Obviously, mass-market consumer devices such as the G.Lite modem are extremely price sensitive. However, due to the quantity of DSP processing required a purely software approach is not feasible. This paper describes Massana's co-processor solution – FILU-DMT. It is an ultra-small DSP VLSI core which enables standard processors, such as the Pentium or RISCs, to provide soft G.Lite.

The remainder of this paper provides an overview of the G.Lite algorithm, details of the FILU-DMT architecture and an explanation of the implementation of G.Lite on the FILU-DMT DSP co-processor.

2. xDSL Overview

xDSL (Digital Subscriber Line) services are dedicated, point-to-point, public network access technologies that allow multiple forms of data, voice, and video to be carried over twisted-pair copper wire on the local loop (“last mile”) between a Network Service Provider’s (NSP’s) central office and the customer site, or on local loops created either intra-building or intra-
campus. The “x” in xDSL stands for the various kinds of digital subscriber line technologies, including ADSL (Asymmetric DSL), R-ADSL (Rate Adaptive DSL), HDSL (High data rate DSL), SDSL (Single line DSL), and VDSL (Very high data rate DSL).

ADSL allows more bandwidth downstream - from an NSP’s central office to the customer site – than upstream from the subscriber to the central office. This asymmetry, combined with “always on” access (which eliminates call setup), makes ADSL appropriate for Internet, video-on-demand, and remote local area network (LAN) access.

G.Lite is proposed as a lower-speed version of ADSL [4] that will eliminate the need for the telco to install and maintain a residential premises-based POTS splitter. Elimination of the POTS splitter is intended to simplify installation and reduce the costs for Network Service Providers (NSPs). G.Lite is also intended to work over longer distances than full-rate ADSL, making it more widely available to mass market consumers.
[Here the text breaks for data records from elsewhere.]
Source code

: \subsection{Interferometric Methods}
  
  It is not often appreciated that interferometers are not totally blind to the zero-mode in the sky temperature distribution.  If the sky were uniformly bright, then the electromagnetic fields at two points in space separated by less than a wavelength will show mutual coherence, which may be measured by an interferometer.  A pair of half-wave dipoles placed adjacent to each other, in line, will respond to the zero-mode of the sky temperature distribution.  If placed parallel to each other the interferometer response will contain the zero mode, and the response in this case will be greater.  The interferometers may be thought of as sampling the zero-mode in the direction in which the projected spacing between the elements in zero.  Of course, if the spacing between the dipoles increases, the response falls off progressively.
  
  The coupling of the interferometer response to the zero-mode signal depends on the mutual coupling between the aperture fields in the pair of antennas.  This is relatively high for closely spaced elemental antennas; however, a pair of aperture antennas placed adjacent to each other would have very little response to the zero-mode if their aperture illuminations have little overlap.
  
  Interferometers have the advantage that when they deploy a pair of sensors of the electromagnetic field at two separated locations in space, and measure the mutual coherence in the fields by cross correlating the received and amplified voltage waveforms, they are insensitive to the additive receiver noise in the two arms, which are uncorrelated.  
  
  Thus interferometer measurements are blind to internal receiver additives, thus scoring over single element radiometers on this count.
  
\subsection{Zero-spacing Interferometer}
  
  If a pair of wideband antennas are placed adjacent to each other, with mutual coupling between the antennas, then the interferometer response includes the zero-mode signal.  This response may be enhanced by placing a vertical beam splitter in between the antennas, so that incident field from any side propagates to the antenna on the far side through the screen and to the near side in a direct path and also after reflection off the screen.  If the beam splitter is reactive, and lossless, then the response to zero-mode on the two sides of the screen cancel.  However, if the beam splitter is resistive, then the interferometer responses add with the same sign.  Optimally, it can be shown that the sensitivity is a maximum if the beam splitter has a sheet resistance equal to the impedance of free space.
3. G.Lite Modulation Scheme (DMT)

Discrete MultiTone (DMT) modulation is the technology used in ANSI standard T1.413 for full-rate ADSL. It is proposed for G.Lite [4]. DMT is basically an OFDM (Orthogonal Frequency Division Multiplexing) modulation used for wired systems. The idea of DMT is to divide the available spectrum into several sub-channels (sub-carriers or tones). Each sub-carrier is modulated by an individual QAM symbol. The sum of all the sub-carriers results in a DMT symbol, Figure 1.

![DMT Spectrum](image1)

The copper wire pair does not change its physical behaviour significantly with time and therefore is considered a stationary channel. This makes it possible to use a technique called bit loading, which makes good use of the spectrally shaped channel. When using bit loading the sub-channels are dynamically assigned different numbers of bits according to their respective SNRs. A stationary channel makes it possible to measure the SNR on each sub-channel. In other words, bit loading consists of assigning a higher order QAM constellation to those sub-channels with higher SNR. More details in [6] and [7].
3.1 Cyclic Prefix

The cyclic prefix, also called guard time, is a copy of the last samples of the DMT symbol which are prepended to the transmitted symbol. Thus, for the input to the FFT, it appears as if the transmitted sequence was periodic. Orthogonality of the sub-carriers can be completely maintained, even though the signal passes through a time-dispersive channel (i.e. digital subscriber lines), by introducing a cyclic prefix. Loss of orthogonality means Inter Symbol Interference (ISI) and Inter-carrier Interference (ICI).

In order to perform the FFT process without equalisation of the ISI, the cyclic prefix length must be greater than the channel impulse response ([8] approx. 100 ms). Alternatively, the equalisation must reduce the ISI to less than the length of the cyclic prefix.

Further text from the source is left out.